Last Saturday, Nov. 15, the leaders of 20 nations (the G-20) gathered for the Summit on Financial Markets and the World Economy (see "G-20 leaders agree to next economic steps," Monitor, Nov. 17). Keeping their aims modest, they said they wanted to "review progress being made to address the current financial crisis ... and agree on a common set of principles for reform of the regulatory and institutional regimes for the world's financial sectors." It was the first of several meetings.
Such efforts can be a huge help in heading off disaster, but they also arouse fears about loss of national control of one's financial system, and feelings of mistrust toward nations that are or could become adversaries. The list of participants included, among others, the European Union, the US, Russia, Saudi Arabia, Japan, Indonesia, Australia, Brazil, India, China, South Africa, and Turkey. The very diversity of the group suggests the complexity of finding common ground.
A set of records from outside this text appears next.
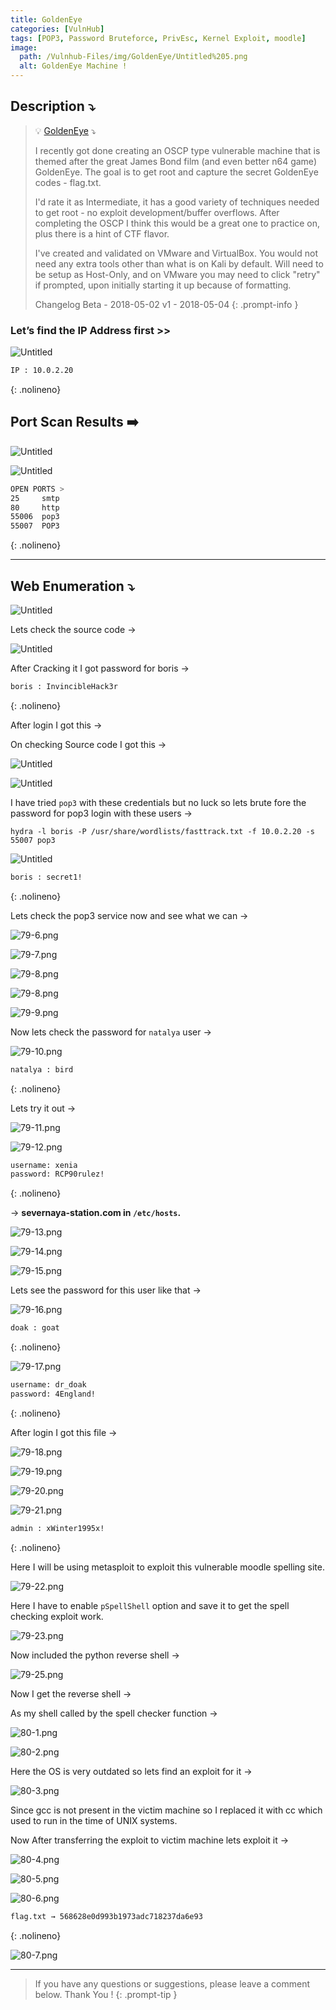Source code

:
 ```yaml
---
title: GoldenEye
categories: [VulnHub]
tags: [POP3, Password Bruteforce, PrivEsc, Kernel Exploit, moodle]
image:
  path: /Vulnhub-Files/img/GoldenEye/Untitled%205.png
  alt: GoldenEye Machine !
---
```


## **Description ⤵️**


>💡 [GoldenEye](https://vulnhub.com/entry/goldeneye-1,240/) ⤵️
>
>I recently got done creating an OSCP type vulnerable machine that is themed after the great James Bond film (and even better n64 game) GoldenEye. The goal is to get root and capture the secret GoldenEye codes - flag.txt.
>
>I'd rate it as Intermediate, it has a good variety of techniques needed to get root - no exploit development/buffer overflows. After completing the OSCP I think this would be a great one to practice on, plus there is a hint of CTF flavor.
>
>I've created and validated on VMware and VirtualBox. You would not need any extra tools other than what is on Kali by default. Will need to be setup as Host-Only, and on VMware you may need to click "retry" if prompted, upon initially starting it up because of formatting.
>
> Changelog Beta - 2018-05-02 v1 - 2018-05-04
{: .prompt-info }


### **Let’s find the IP Address first >>**

![Untitled](/Vulnhub-Files/img/GoldenEye/Untitled.png)

```bash
IP : 10.0.2.20
```
{: .nolineno}

## Port Scan Results ➡️

![Untitled](/Vulnhub-Files/img/GoldenEye/Untitled%201.png)

![Untitled](/Vulnhub-Files/img/GoldenEye/Untitled%202.png)

```bash
OPEN PORTS >
25     smtp
80     http
55006  pop3
55007  POP3
```
{: .nolineno}

---

## Web Enumeration ⤵️

![Untitled](/Vulnhub-Files/img/GoldenEye/Untitled%203.png)

Lets check the source code →

![Untitled](/Vulnhub-Files/img/GoldenEye/Untitled%204.png)

After Cracking it I got password for boris →

```bash
boris : InvincibleHack3r
```
{: .nolineno}

After login I got this →

On checking Source code I got this →

![Untitled](/Vulnhub-Files/img/GoldenEye/Untitled%205.png)

![Untitled](/Vulnhub-Files/img/GoldenEye/Untitled%206.png)

I have tried `pop3` with these credentials but no luck so lets brute fore the password for pop3 login with these users →

`hydra -l boris -P /usr/share/wordlists/fasttrack.txt -f 10.0.2.20 -s 55007 pop3`

![Untitled](/Vulnhub-Files/img/GoldenEye/Untitled%207.png)

```bash
boris : secret1!
```
{: .nolineno}

Lets check the pop3 service now and see what we can →

![79-6.png](/Vulnhub-Files/img/GoldenEye/79-6.png)

![79-7.png](/Vulnhub-Files/img/GoldenEye/79-7.png)

![79-8.png](/Vulnhub-Files/img/GoldenEye/79-8.png)

![79-8.png](/Vulnhub-Files/img/GoldenEye/79-8%201.png)

![79-9.png](/Vulnhub-Files/img/GoldenEye/79-9.png)

Now lets check the password for `natalya` user →

![79-10.png](/Vulnhub-Files/img/GoldenEye/79-10.png)

```bash
natalya : bird
```
{: .nolineno}

Lets try it out →

![79-11.png](/Vulnhub-Files/img/GoldenEye/79-11.png)

![79-12.png](/Vulnhub-Files/img/GoldenEye/79-12.png)

```bash
username: xenia
password: RCP90rulez!
```
{: .nolineno}

→ **severnaya-station.com in `/etc/hosts`.**

![79-13.png](/Vulnhub-Files/img/GoldenEye/79-13.png)

![79-14.png](/Vulnhub-Files/img/GoldenEye/79-14.png)

![79-15.png](/Vulnhub-Files/img/GoldenEye/79-15.png)

Lets see the password for this user like that →

![79-16.png](/Vulnhub-Files/img/GoldenEye/79-16.png)

```bash
doak : goat
```
{: .nolineno}

![79-17.png](/Vulnhub-Files/img/GoldenEye/79-17.png)

```bash
username: dr_doak
password: 4England!
```
{: .nolineno}

After login I got this file →

![79-18.png](/Vulnhub-Files/img/GoldenEye/79-18.png)

![79-19.png](/Vulnhub-Files/img/GoldenEye/79-19.png)

![79-20.png](/Vulnhub-Files/img/GoldenEye/79-20.png)

![79-21.png](/Vulnhub-Files/img/GoldenEye/79-21.png)

```bash
admin : xWinter1995x!
```
{: .nolineno}

Here I will be using metasploit to exploit this vulnerable moodle spelling site.

![79-22.png](/Vulnhub-Files/img/GoldenEye/79-22.png)

Here I have to enable `pSpellShell` option and save it to get the spell checking exploit work.

![79-23.png](/Vulnhub-Files/img/GoldenEye/79-23.png)

Now included the python reverse shell →

![79-25.png](/Vulnhub-Files/img/GoldenEye/79-25.png)

Now I get the reverse shell →

As my shell called by the spell checker function →

![80-1.png](/Vulnhub-Files/img/GoldenEye/80-1.png)

![80-2.png](/Vulnhub-Files/img/GoldenEye/80-2.png)

Here the OS is very outdated so lets find an exploit for it →

![80-3.png](/Vulnhub-Files/img/GoldenEye/80-3.png)

Since gcc is not present in the victim machine so I replaced it with cc which used to run in the time of UNIX systems.

Now After transferring the exploit to victim machine lets exploit it →

![80-4.png](/Vulnhub-Files/img/GoldenEye/80-4.png)

![80-5.png](/Vulnhub-Files/img/GoldenEye/80-5.png)

![80-6.png](/Vulnhub-Files/img/GoldenEye/80-6.png)

```bash
flag.txt → 568628e0d993b1973adc718237da6e93
```
{: .nolineno}

![80-7.png](/Vulnhub-Files/img/GoldenEye/80-7.png)

---

> If you have any questions or suggestions, please leave a comment below.
Thank You ! 
{: .prompt-tip }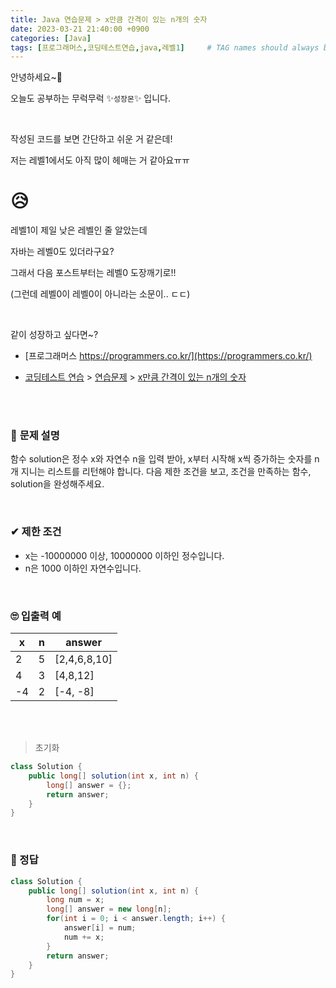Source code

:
 ```yaml
---
title: Java 연습문제 > x만큼 간격이 있는 n개의 숫자
date: 2023-03-21 21:40:00 +0900
categories: [Java]
tags: [프로그래머스,코딩테스트연습,java,레벨1]     # TAG names should always be lowercase
---
```



안녕하세요~👋

오늘도 공부하는 무럭무럭 ✨`성장몬`✨ 입니다. 

<br>

작성된 코드를 보면 간단하고 쉬운 거 같은데!

저는 레벨1에서도 아직 많이 헤매는 거 같아요ㅠㅠ

<h1>😥</h1>

레벨1이 제일 낮은 레벨인 줄 알았는데

자바는 레벨0도 있더라구요?

그래서 다음 포스트부터는 레벨0 도장깨기로!!

(그런데 레벨0이 레벨0이 아니라는 소문이.. ㄷㄷ)

<br>

같이 성장하고 싶다면~?

+ [프로그래머스 https://programmers.co.kr/](https://programmers.co.kr/)

+ [코딩테스트 연습](https://school.programmers.co.kr/learn/challenges) > [연습문제](https://school.programmers.co.kr/learn/challenges) > [x만큼 간격이 있는 n개의 숫자](https://school.programmers.co.kr/learn/courses/30/lessons/12954)

<br>

<br>

### 📝 **문제 설명**

함수 solution은 정수 x와 자연수 n을 입력 받아, x부터 시작해 x씩 증가하는 숫자를 n개 지니는 리스트를 리턴해야 합니다. 다음 제한 조건을 보고, 조건을 만족하는 함수, solution을 완성해주세요.

<br>

### ✔ **제한 조건**

- x는 -10000000 이상, 10000000 이하인 정수입니다.
- n은 1000 이하인 자연수입니다.

<br>

### 🙄 **입출력 예**

| x    | n    | answer       |
| ---- | ---- | ------------ |
| 2    | 5    | [2,4,6,8,10] |
| 4    | 3    | [4,8,12]     |
| -4   | 2    | [-4, -8]     |

<br>

<br>

> 초기화

```java
class Solution {
    public long[] solution(int x, int n) {
        long[] answer = {};
        return answer;
    }
}
```

<br>

### 💖 정답

```java
class Solution {
    public long[] solution(int x, int n) {
        long num = x;
        long[] answer = new long[n];
        for(int i = 0; i < answer.length; i++) {
            answer[i] = num;
            num += x;
        }
        return answer;
    }
}
```

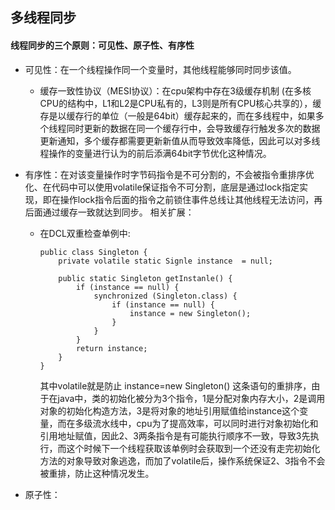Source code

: ## 多线程同步


#### 线程同步的三个原则：可见性、原子性、有序性
- 可见性：在一个线程操作同一个变量时，其他线程能够同时同步该值。

  - 缓存一致性协议（MESI协议）：在cpu架构中存在3级缓存机制 (在多核CPU的结构中，L1和L2是CPU私有的，L3则是所有CPU核心共享的），缓存是以缓存行的单位（一般是64bit）缓存起来的，而在多线程中，如果多个线程同时更新的数据在同一个缓存行中，会导致缓存行触发多次的数据更新通知，多个缓存都需要更新新值从而导致效率降低，因此可以对多线程操作的变量进行认为的前后添满64bit字节优化这种情况。

- 有序性：在对该变量操作时字节码指令是不可分割的，不会被指令重排序优化、在代码中可以使用volatile保证指令不可分割，底层是通过lock指定实现，即在操作lock指令后面的指令之前锁住事件总线让其他线程无法访问，再后面通过缓存一致就达到同步。
	相关扩展：
	
	- 在DCL双重检查单例中: 
	
	  ```
	  public class Singleton {
	      private volatile static Signle instance  = null;
	  
	      public static Singleton getInstanle() {
	          if (instance == null) {
	              synchronized (Singleton.class) {
	                  if (instance == null) {
	                      instance = new Singleton();
	                  }
	              }
	          }
	          return instance;
	      }
	  }
	  ```
	
	  其中volatile就是防止 instance=new Singleton() 这条语句的重排序，由于在java中，类的初始化被分为3个指令，1是分配对象内存大小，2是调用对象的初始化构造方法，3是将对象的地址引用赋值给instance这个变量，而在多级流水线中，cpu为了提高效率，可以同时进行对象初始化和引用地址赋值，因此2、3两条指令是有可能执行顺序不一致，导致3先执行，而这个时候下一个线程获取该单例时会获取到一个还没有走完初始化方法的对象导致对象逃逸，而加了volatile后，操作系统保证2、3指令不会被重排，防止这种情况发生。
	
- 原子性：


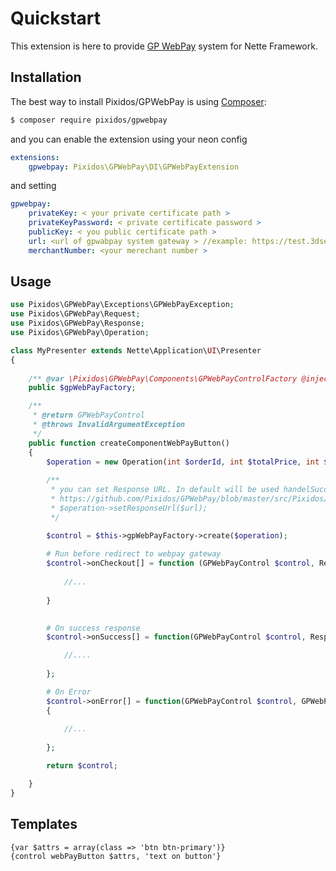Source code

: # Quickstart

This extension is here to provide [GP WebPay](http://www.gpwebpay.cz) system for Nette Framework.


## Installation

The best way to install Pixidos/GPWebPay is using  [Composer](http://getcomposer.org/):

```sh
$ composer require pixidos/gpwebpay
```

and you can enable the extension using your neon config

```yml
extensions:
	gpwebpay: Pixidos\GPWebPay\DI\GPWebPayExtension
```

and setting
 
```yml
gpwebpay:
    privateKey: < your private certificate path >
    privateKeyPassword: < private certificate password >
    publicKey: < you public certificate path >
    url: <url of gpwabpay system gateway > //example: https://test.3dsecure.gpwebpay.com/unicredit/order.do
    merchantNumber: <your merechant number >   
```


## Usage


```php
use Pixidos\GPWebPay\Exceptions\GPWebPayException;
use Pixidos\GPWebPay\Request;
use Pixidos\GPWebPay\Response;
use Pixidos\GPWebPay\Operation;

class MyPresenter extends Nette\Application\UI\Presenter
{
	
	/** @var \Pixidos\GPWebPay\Components\GPWebPayControlFactory @inject */
	public $gpWebPayFactory;

	/**
     * @return GPWebPayControl
     * @throws InvalidArgumentException
     */
    public function createComponentWebPayButton()
    {
        $operation = new Operation(int $orderId, int $totalPrice, int $curencyCode);
        
        /**
         * you can set Response URL. In default will be used handelSuccess() in component
         * https://github.com/Pixidos/GPWebPay/blob/master/src/Pixidos/GPWebPay/Components/GPWebPayControl.php#L93
         * $operation->setResponseUrl($url);
         */

        $control = $this->gpWebPayFactory->create($operation);
        
        # Run before redirect to webpay gateway
        $control->onCheckout[] = function (GPWebPayControl $control, Request $request){
        
            //...
           
        }
        

        # On success response 
        $control->onSuccess[] = function(GPWebPayControl $control, Response $response) {

            //....
            
        };

        # On Error
        $control->onError[] = function(GPWebPayControl $control, GPWebPayException $exception)
        {
            
            //...
            
        };

        return $control;

    }
}
```

## Templates

```smarty
{var $attrs = array(class => 'btn btn-primary')}
{control webPayButton $attrs, 'text on button'}
```
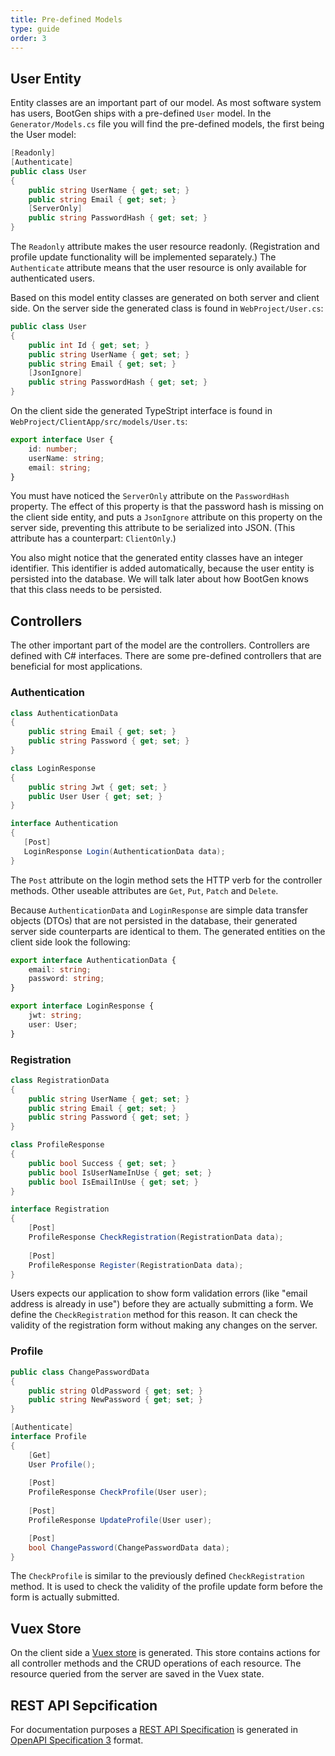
 ```yaml
---
title: Pre-defined Models
type: guide
order: 3
---
```


## User Entity

Entity classes are an important part of our model. As most software system has users, BootGen ships with a pre-defined `User` model. In the `Generator/Models.cs` file you will find the pre-defined models, the first being the User model:

```csharp
[Readonly]
[Authenticate]
public class User
{
    public string UserName { get; set; }
    public string Email { get; set; }
    [ServerOnly]
    public string PasswordHash { get; set; }
}
```

The `Readonly` attribute makes the user resource readonly. (Registration and profile update functionality will be implemented separately.) The `Authenticate` attribute means that the user resource is only available for authenticated users.

Based on this model entity classes are generated on both server and client side.
On the server side the generated class is found in `WebProject/User.cs`:

```csharp
public class User
{
    public int Id { get; set; }
    public string UserName { get; set; }
    public string Email { get; set; }
    [JsonIgnore]
    public string PasswordHash { get; set; }
}
```
On the client side the generated TypeStript interface is found in `WebProject/ClientApp/src/models/User.ts`:

```typescript
export interface User {
    id: number;
    userName: string;
    email: string;
}
```

You must have noticed the `ServerOnly` attribute on the `PasswordHash` property. The effect of this property is that the password hash is missing on the client side entity, and puts a `JsonIgnore` attribute on this property on the server side, preventing this attribute to be serialized into JSON. (This attribute has a counterpart: `ClientOnly`.) 

You also might notice that the generated entity classes have an integer identifier. This identifier is added automatically, because the user entity is persisted into the database. We will talk later about how BootGen knows that this class needs to be persisted.

## Controllers

The other important part of the model are the controllers. Controllers are defined with C# interfaces. There are some pre-defined controllers that are beneficial for most applications.

### Authentication

```csharp
class AuthenticationData
{
    public string Email { get; set; }
    public string Password { get; set; }
}

class LoginResponse
{
    public string Jwt { get; set; }
    public User User { get; set; }
}

interface Authentication
{
   [Post]
   LoginResponse Login(AuthenticationData data);
}
```
The `Post` attribute on the login method sets the HTTP verb for the controller methods. Other useable attributes are `Get`, `Put`, `Patch` and `Delete`.

Because `AuthenticationData` and `LoginResponse` are simple data transfer objects (DTOs) that are not persisted in the database, their generated server side counterparts are identical to them. The generated entities on the client side look the following:

```typescript
export interface AuthenticationData {
    email: string;
    password: string;
}

export interface LoginResponse {
    jwt: string;
    user: User;
}
```

### Registration

```csharp
class RegistrationData
{
    public string UserName { get; set; }
    public string Email { get; set; }
    public string Password { get; set; }
}

class ProfileResponse
{
    public bool Success { get; set; }
    public bool IsUserNameInUse { get; set; }
    public bool IsEmailInUse { get; set; }
}

interface Registration
{
    [Post]
    ProfileResponse CheckRegistration(RegistrationData data);
    
    [Post]
    ProfileResponse Register(RegistrationData data);
}
```

Users expects our application to show form validation errors (like "email address is already in use") before they are actually submitting a form. We define the `CheckRegistration` method for this reason. It can check the validity of the registration form without making any changes on the server.

### Profile

```csharp
public class ChangePasswordData
{
    public string OldPassword { get; set; }
    public string NewPassword { get; set; }
}

[Authenticate]
interface Profile
{
    [Get]
    User Profile();
    
    [Post]
    ProfileResponse CheckProfile(User user);
    
    [Post]
    ProfileResponse UpdateProfile(User user);

    [Post]
    bool ChangePassword(ChangePasswordData data);
}
```

The `CheckProfile` is similar to the previously defined `CheckRegistration` method. It is used to check the validity of the profile update form before the form is actually submitted.

## Vuex Store

On the client side a [Vuex store](https://github.com/BootGen/BootGenVue/blob/master/WebProject/ClientApp/src/store/index.ts) is generated. This store contains actions for all controller methods and the CRUD operations of each resource. The resource queried from the server are saved in the Vuex state.

## REST API Sepcification

For documentation purposes a [REST API Specification](https://github.com/BootGen/BootGenVue/blob/master/WebProject/restapi.yml) is generated in [OpenAPI Specification 3](https://swagger.io/resources/open-api/) format.
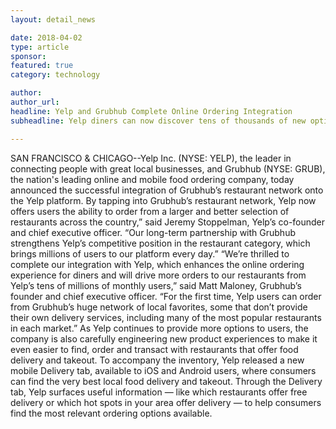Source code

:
 ```yaml
---
layout: detail_news

date: 2018-04-02
type: article
sponsor:
featured: true
category: technology        

author:  
author_url: 
headline: Yelp and Grubhub Complete Online Ordering Integration
subheadline: Yelp diners can now discover tens of thousands of new options for delivery, while providing Grubhub restaurant partners with more orders

---
```

	
SA<!--more-->N FRANCISCO &amp; CHICAGO--Yelp Inc. (NYSE: YELP), the leader in connecting people with great local businesses, and Grubhub (NYSE: GRUB), the nation's leading online and mobile food ordering company, today announced the successful integration of Grubhub&rsquo;s restaurant network onto the Yelp platform. By tapping into Grubhub&rsquo;s restaurant network, Yelp now offers users the ability to order from a larger and better selection of restaurants across the country,&rdquo; said Jeremy Stoppelman, Yelp&rsquo;s co-founder and chief executive officer. &ldquo;Our long-term partnership with Grubhub strengthens Yelp&rsquo;s competitive position in the restaurant category, which brings millions of users to our platform every day.&rdquo; &ldquo;We&rsquo;re thrilled to complete our integration with Yelp, which enhances the online ordering experience for diners and will drive more orders to our restaurants from Yelp&rsquo;s tens of millions of monthly users,&rdquo; said Matt Maloney, Grubhub&rsquo;s founder and chief executive officer. &ldquo;For the first time, Yelp users can order from Grubhub&rsquo;s huge network of local favorites, some that don&rsquo;t provide their own delivery services, including many of the most popular restaurants in each market.&rdquo; As Yelp continues to provide more options to users, the company is also carefully engineering new product experiences to make it even easier to find, order and transact with restaurants that offer food delivery and takeout. To accompany the inventory, Yelp released a new mobile Delivery tab, available to iOS and Android users, where consumers can find the very best local food delivery and takeout. Through the Delivery tab, Yelp surfaces useful information &mdash; like which restaurants offer free delivery or which hot spots in your area offer delivery &mdash; to help consumers find the most relevant ordering options available.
Those on the sidelines – whether their nation is involved or not – also have a role to play. It's to understand that different as we are – racially, culturally, politically – we all are the children of one God. This prayer unites us in the care of a loving Father-Mother, the divine Mind who is able to guide us and our leaders into intelligent decisions. The prophet Malachi noted God's parenthood: "Have we not all one father? hath not one God created us?" But then he went on, "Why do we deal treacherously every man against his brother, by profaning the covenant of our fathers?" (2:10).
The simple answer to Malachi's question is that fear often motivates people to do things that are counterproductive and that they sometimes later regret. And right now, there is plenty of fear to go around.
But this is one of the things that makes this meeting so special: Despite the fear, these nations are willing at least to talk with one another, to try to develop the trust that will help them get beyond the rivalry that the prophet was talking about. To some extent, this is enlightened self-interest. But our prayers can lift it higher.
In a poem titled "Love," Mary Baker Eddy wrote:
Thou to whose power our hope we give,
Free us from human strife.
Fed by Thy love divine we live,
For Love alone is Life.
("Poems," p. 7)
That Love is actually another word for God, one that the Bible also uses. To give our hope – and the hope of the nations – to divine Love is to choose the path most likely to unite us and lead to the best solutions for all.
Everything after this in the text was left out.